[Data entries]
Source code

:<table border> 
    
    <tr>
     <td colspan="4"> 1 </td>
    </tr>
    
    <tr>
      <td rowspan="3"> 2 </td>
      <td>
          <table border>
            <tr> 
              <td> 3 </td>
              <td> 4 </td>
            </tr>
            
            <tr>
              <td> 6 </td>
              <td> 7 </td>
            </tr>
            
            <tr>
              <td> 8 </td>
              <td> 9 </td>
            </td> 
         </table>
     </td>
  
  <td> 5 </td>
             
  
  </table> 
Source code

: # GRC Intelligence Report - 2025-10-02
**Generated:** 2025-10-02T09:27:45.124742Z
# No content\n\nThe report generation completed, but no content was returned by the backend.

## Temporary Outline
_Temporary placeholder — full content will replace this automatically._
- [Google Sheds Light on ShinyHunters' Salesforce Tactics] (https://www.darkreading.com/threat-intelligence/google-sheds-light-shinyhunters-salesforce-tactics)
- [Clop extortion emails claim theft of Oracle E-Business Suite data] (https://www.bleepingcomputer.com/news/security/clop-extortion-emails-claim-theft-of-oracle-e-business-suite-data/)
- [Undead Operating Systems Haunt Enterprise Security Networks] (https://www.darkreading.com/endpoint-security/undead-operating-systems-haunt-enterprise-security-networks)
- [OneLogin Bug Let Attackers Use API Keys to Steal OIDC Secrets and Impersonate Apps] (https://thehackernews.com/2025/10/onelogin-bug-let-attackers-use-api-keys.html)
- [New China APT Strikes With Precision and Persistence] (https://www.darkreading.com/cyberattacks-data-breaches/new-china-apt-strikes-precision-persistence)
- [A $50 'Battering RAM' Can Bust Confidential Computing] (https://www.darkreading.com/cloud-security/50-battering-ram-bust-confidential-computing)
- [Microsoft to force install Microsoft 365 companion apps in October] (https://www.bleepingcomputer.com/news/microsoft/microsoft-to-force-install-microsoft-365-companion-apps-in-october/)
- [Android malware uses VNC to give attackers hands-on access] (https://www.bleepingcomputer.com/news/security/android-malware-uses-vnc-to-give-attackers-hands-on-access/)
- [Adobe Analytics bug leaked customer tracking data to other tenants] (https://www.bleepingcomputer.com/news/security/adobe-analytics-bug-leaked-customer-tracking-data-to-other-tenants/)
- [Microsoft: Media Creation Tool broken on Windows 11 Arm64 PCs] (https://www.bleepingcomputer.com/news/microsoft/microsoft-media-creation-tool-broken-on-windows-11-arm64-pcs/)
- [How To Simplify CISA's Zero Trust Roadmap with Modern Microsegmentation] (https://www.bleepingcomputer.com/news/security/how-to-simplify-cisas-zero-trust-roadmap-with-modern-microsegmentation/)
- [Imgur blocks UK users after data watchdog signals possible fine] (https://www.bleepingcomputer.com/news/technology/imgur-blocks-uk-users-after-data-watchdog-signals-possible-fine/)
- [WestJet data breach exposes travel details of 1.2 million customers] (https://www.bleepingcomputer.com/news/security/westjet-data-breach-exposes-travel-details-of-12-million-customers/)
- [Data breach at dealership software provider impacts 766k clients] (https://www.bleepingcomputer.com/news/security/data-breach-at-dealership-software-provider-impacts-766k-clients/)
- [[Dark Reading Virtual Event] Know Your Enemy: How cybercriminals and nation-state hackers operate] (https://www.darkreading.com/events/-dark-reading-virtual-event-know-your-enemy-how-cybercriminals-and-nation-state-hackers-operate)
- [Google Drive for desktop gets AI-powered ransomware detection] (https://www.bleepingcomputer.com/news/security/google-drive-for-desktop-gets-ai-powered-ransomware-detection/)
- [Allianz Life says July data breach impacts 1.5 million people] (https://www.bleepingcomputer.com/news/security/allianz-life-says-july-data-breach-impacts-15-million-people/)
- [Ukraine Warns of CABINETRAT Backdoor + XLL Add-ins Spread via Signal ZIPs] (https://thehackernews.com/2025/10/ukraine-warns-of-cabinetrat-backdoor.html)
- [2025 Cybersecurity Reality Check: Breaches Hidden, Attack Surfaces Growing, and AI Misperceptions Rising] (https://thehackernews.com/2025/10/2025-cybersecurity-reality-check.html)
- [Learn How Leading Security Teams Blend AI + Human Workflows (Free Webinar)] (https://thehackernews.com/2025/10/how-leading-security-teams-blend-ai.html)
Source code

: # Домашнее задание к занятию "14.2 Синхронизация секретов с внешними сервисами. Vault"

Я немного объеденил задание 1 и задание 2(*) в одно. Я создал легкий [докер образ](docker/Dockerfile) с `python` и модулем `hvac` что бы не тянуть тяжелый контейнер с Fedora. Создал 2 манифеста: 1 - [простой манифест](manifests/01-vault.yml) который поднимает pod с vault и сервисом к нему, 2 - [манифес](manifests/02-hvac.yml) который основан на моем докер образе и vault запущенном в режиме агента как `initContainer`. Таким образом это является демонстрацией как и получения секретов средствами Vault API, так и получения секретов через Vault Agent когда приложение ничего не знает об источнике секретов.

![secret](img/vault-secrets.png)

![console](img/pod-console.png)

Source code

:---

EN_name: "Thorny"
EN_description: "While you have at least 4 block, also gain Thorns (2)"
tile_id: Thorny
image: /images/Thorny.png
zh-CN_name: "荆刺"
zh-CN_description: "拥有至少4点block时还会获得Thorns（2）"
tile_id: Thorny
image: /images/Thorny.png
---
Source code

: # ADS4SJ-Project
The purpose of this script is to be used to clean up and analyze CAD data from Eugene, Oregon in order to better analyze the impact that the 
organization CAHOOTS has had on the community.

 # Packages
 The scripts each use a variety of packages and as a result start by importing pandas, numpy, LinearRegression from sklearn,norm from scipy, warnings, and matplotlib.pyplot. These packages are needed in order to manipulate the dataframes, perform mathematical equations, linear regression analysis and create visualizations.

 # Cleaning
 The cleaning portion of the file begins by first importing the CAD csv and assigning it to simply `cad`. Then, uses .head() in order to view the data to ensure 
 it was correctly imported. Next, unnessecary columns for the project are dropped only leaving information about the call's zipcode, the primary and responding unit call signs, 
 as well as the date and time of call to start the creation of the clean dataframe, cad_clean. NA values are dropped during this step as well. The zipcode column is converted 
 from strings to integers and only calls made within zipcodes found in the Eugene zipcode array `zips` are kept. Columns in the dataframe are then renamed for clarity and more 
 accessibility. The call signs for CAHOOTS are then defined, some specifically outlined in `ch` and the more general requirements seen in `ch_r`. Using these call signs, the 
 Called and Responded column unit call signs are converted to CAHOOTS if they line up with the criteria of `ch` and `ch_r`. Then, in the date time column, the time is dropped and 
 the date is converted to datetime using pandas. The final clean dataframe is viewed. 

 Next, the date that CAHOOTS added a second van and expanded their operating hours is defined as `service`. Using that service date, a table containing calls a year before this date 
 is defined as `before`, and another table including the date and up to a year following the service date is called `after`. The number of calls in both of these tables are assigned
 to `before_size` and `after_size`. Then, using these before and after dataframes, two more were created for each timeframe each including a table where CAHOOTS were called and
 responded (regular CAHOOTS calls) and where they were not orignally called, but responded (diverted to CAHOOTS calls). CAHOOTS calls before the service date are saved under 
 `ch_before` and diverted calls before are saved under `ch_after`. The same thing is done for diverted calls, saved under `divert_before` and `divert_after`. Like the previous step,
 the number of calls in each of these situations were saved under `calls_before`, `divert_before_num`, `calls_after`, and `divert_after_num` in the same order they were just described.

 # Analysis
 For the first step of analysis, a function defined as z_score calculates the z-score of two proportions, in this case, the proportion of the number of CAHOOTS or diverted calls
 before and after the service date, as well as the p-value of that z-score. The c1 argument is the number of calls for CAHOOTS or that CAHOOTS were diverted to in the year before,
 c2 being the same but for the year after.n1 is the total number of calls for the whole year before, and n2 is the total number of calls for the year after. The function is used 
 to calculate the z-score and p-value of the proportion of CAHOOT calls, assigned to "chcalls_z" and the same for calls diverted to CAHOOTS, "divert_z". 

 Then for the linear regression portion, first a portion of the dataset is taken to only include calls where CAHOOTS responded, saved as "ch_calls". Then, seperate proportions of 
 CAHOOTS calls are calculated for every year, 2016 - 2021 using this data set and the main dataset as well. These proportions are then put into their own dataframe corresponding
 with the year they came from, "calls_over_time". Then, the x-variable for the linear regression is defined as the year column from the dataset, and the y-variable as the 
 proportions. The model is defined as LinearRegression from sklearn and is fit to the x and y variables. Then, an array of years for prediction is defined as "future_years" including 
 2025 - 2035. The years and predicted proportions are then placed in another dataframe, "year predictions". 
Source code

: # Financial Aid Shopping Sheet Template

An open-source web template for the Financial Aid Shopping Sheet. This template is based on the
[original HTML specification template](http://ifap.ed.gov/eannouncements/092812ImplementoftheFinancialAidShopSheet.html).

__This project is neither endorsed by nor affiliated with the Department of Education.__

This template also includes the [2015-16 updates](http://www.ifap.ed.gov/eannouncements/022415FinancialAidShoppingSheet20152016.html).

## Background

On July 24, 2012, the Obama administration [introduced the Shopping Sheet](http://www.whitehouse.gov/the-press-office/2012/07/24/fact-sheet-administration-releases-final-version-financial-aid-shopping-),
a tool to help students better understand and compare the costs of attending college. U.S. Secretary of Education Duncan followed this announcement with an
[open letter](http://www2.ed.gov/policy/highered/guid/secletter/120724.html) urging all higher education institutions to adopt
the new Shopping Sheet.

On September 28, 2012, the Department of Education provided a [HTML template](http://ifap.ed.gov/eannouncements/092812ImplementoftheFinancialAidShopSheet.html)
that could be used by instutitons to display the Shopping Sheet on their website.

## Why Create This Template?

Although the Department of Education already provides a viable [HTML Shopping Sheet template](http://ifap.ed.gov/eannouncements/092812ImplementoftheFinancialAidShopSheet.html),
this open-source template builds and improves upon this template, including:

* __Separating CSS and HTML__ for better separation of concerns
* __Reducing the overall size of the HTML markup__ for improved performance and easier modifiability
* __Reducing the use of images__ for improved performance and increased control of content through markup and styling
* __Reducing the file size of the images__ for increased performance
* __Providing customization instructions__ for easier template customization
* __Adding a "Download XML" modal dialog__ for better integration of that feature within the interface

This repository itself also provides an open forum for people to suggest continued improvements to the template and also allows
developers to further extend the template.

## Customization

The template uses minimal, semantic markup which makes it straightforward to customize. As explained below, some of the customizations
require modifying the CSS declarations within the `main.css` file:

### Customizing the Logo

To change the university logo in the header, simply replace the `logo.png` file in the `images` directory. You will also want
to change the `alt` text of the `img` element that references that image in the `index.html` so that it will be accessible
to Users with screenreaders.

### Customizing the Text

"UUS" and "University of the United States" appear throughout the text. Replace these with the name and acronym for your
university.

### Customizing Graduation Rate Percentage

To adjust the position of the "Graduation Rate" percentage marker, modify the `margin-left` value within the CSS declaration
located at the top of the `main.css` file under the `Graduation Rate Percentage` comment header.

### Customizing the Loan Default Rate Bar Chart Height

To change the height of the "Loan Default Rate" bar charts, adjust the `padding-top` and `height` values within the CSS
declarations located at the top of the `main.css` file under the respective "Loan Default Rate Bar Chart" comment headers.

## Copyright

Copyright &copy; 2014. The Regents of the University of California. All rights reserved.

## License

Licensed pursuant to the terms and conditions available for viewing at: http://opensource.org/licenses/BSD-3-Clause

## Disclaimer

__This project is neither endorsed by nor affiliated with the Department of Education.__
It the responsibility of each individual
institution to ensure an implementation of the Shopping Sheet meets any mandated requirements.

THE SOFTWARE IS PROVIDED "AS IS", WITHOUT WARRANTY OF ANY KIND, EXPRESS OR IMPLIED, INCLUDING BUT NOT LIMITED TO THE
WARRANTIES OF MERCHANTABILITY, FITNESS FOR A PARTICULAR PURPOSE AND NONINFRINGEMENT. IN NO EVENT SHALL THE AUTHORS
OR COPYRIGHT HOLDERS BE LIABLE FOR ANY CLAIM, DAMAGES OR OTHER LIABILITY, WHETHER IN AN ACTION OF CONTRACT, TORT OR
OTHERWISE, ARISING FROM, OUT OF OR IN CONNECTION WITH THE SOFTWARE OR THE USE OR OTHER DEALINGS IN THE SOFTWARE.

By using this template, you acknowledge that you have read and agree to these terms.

Assignment =
From the records above, return each line that has the string "used".

Response =
The purpose of this script is to be used to clean up and analyze CAD data from Eugene, Oregon in order to better analyze the impact that the 
 c2 being the same but for the year after.n1 is the total number of calls for the whole year before, and n2 is the total number of calls for the year after. The function is used 
that could be used by instutitons to display the Shopping Sheet on their website.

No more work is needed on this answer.